Now, a second narrative in which the initial tokenization has those, and then the later webscrape they describe doing on the basis of Reddit external (submitted/outbound) links with a certain number of upvotes omits all links because Reddit admins did site-wide mass deletions of the relevant and that leaves the BPEs ‘orphaned’ with little relevant training material, is more plausible. (As the GPT-2 paper describes it in the section I linked, they downloaded Common Crawl, and then used the live set of Reddit links, presumably Pushshift despite the ‘scraped’ description, to look up entries in CC, so while deleted submissions’ fulltext would still be there in CC, it would be omitted if it had been deleted from Pushshift.)
But there is still little evidence for it, and I still don’t see how it would work, exactly: there are plenty of websites that would refer to ‘gmaxwell’ (such as my own comments in various places like HN), and the only way to starve GPT of all knowledge of the username ‘gmaxwell’ (and thus, presumably the corresponding BPE token) would be to censor all such references—which would be quite tricky, and obviously did not happen if ChatGPT can recite your bio & name.
And the timeline is weird: it needs some sort of ‘intermediate’ dataset for the BPEs to train on which has the forbidden harassment material which will then be excluded from the ‘final’ training dataset when the list of URLs is compiled from the now-censored Pushshift list of positive-karma non-deleted URLs, but this intermediate dataset doesn’t seem to exist!
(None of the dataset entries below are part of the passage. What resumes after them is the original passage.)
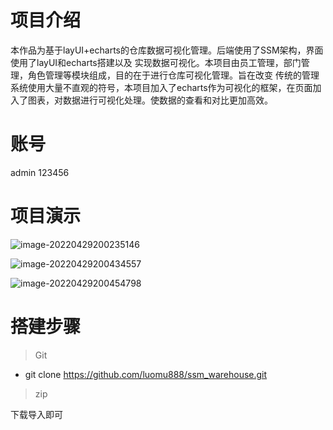 # 项目介绍

本作品为基于layUI+echarts的仓库数据可视化管理。后端使用了SSM架构，界面使用了layUI和echarts搭建以及
实现数据可视化。本项目由员工管理，部门管理，角色管理等模块组成，目的在于进行仓库可视化管理。旨在改变
传统的管理系统使用大量不直观的符号，本项目加入了echarts作为可视化的框架，在页面加入了图表，对数据进行可视化处理。使数据的查看和对比更加高效。

# 账号

admin 123456

# 项目演示

![image-20220429200235146](https://cdn.jsdelivr.net/gh/luomu888/cloudimg@master/img/image-20220429200235146.png)

![image-20220429200434557](https://cdn.jsdelivr.net/gh/luomu888/cloudimg@master/img/image-20220429200434557.png)

![image-20220429200454798](https://cdn.jsdelivr.net/gh/luomu888/cloudimg@master/img/image-20220429200454798.png)

# 搭建步骤

> Git

- git clone  https://github.com/luomu888/ssm_warehouse.git

> zip

下载导入即可































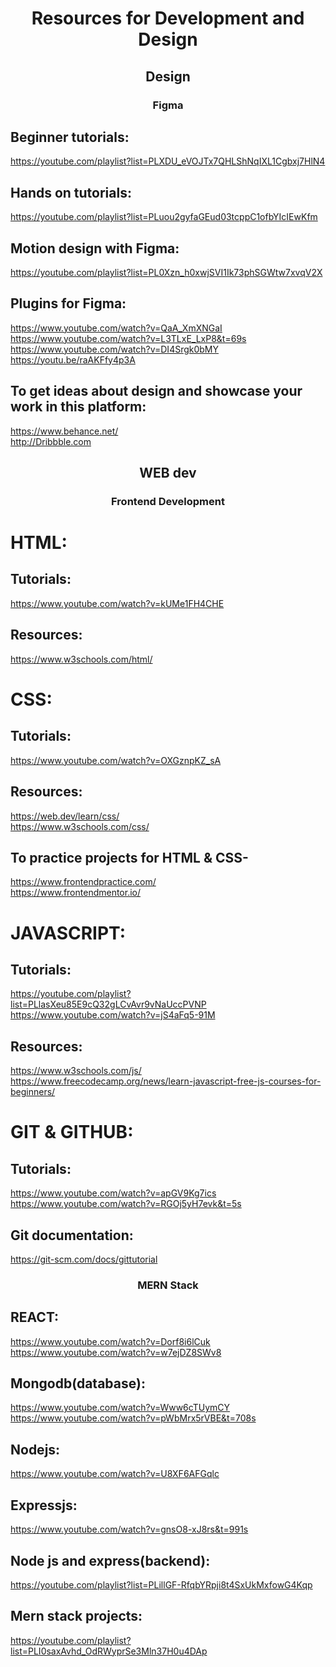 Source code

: <h1 align="center">Resources for Development and Design</h1>

<h2 align="center">Design</h2>
<h3 align="center">Figma</h3>

## Beginner tutorials:
https://youtube.com/playlist?list=PLXDU_eVOJTx7QHLShNqIXL1Cgbxj7HlN4
## Hands on tutorials:
https://youtube.com/playlist?list=PLuou2gyfaGEud03tcppC1ofbYIcIEwKfm
## Motion design with Figma:
https://youtube.com/playlist?list=PL0Xzn_h0xwjSVI1Ik73phSGWtw7xvqV2X
## Plugins for Figma:
https://www.youtube.com/watch?v=QaA_XmXNGaI \
https://www.youtube.com/watch?v=L3TLxE_LxP8&t=69s \
https://www.youtube.com/watch?v=DI4Srgk0bMY \
https://youtu.be/raAKFfy4p3A
## To get ideas about design and showcase your work in this platform:
https://www.behance.net/ \
http://Dribbble.com

<h2 align="center">WEB dev</h2>

<h3 align="center">Frontend Development</h3>

# HTML:
## Tutorials:
https://www.youtube.com/watch?v=kUMe1FH4CHE
## Resources:
https://www.w3schools.com/html/

# CSS:
## Tutorials:
https://www.youtube.com/watch?v=OXGznpKZ_sA
## Resources:
https://web.dev/learn/css/ \
https://www.w3schools.com/css/

## To practice projects for HTML & CSS- 
https://www.frontendpractice.com/ \
https://www.frontendmentor.io/

# JAVASCRIPT:
## Tutorials:
https://youtube.com/playlist?list=PLlasXeu85E9cQ32gLCvAvr9vNaUccPVNP \
https://www.youtube.com/watch?v=jS4aFq5-91M
## Resources:
https://www.w3schools.com/js/ \
https://www.freecodecamp.org/news/learn-javascript-free-js-courses-for-beginners/


# GIT & GITHUB:
## Tutorials:
https://www.youtube.com/watch?v=apGV9Kg7ics \
https://www.youtube.com/watch?v=RGOj5yH7evk&t=5s
## Git documentation:
https://git-scm.com/docs/gittutorial

<h3 align="center">MERN Stack</h3>

## REACT:
https://www.youtube.com/watch?v=Dorf8i6lCuk \
https://www.youtube.com/watch?v=w7ejDZ8SWv8

## Mongodb(database):
https://www.youtube.com/watch?v=Www6cTUymCY \
https://www.youtube.com/watch?v=pWbMrx5rVBE&t=708s

## Nodejs:
https://www.youtube.com/watch?v=U8XF6AFGqlc

## Expressjs:
https://www.youtube.com/watch?v=gnsO8-xJ8rs&t=991s
## Node js and express(backend): 
https://youtube.com/playlist?list=PLillGF-RfqbYRpji8t4SxUkMxfowG4Kqp


## Mern stack projects:
https://youtube.com/playlist?list=PLI0saxAvhd_OdRWyprSe3Mln37H0u4DAp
There is no mention in the GPT-2 paper of running the BPE tokenizer on an intermediate dataset and reusing it on the later training dataset it describes, and I and everyone else had always assumed that the BPE tokenizer had been run on the final training dataset. (The paper doesn’t indicate otherwise, this is the logical workflow since you want your BPE tokenizer to compress your actual training data & not some other dataset, the BPE section comes after the webscrape section in the paper which implies it was done afterwards rather than before on a hidden dataset, and all of the garbage in the BPEs encoding spam or post-processed-HTML-artifacts looks like it was tokenized on the final training dataset rather than some sort of intermediate less-processed dataset.) So if there were some large mass of harassment material using the names ‘gmaxwell’/‘PeterTodd’ which was deleted off Reddit, it does not seem like it should’ve mattered.
I agree there is probably some sort of common cause which accounts for these two BPEs, and it’s different from the ‘counting’ cluster of Reddit names, but not that you’ve identified what it is.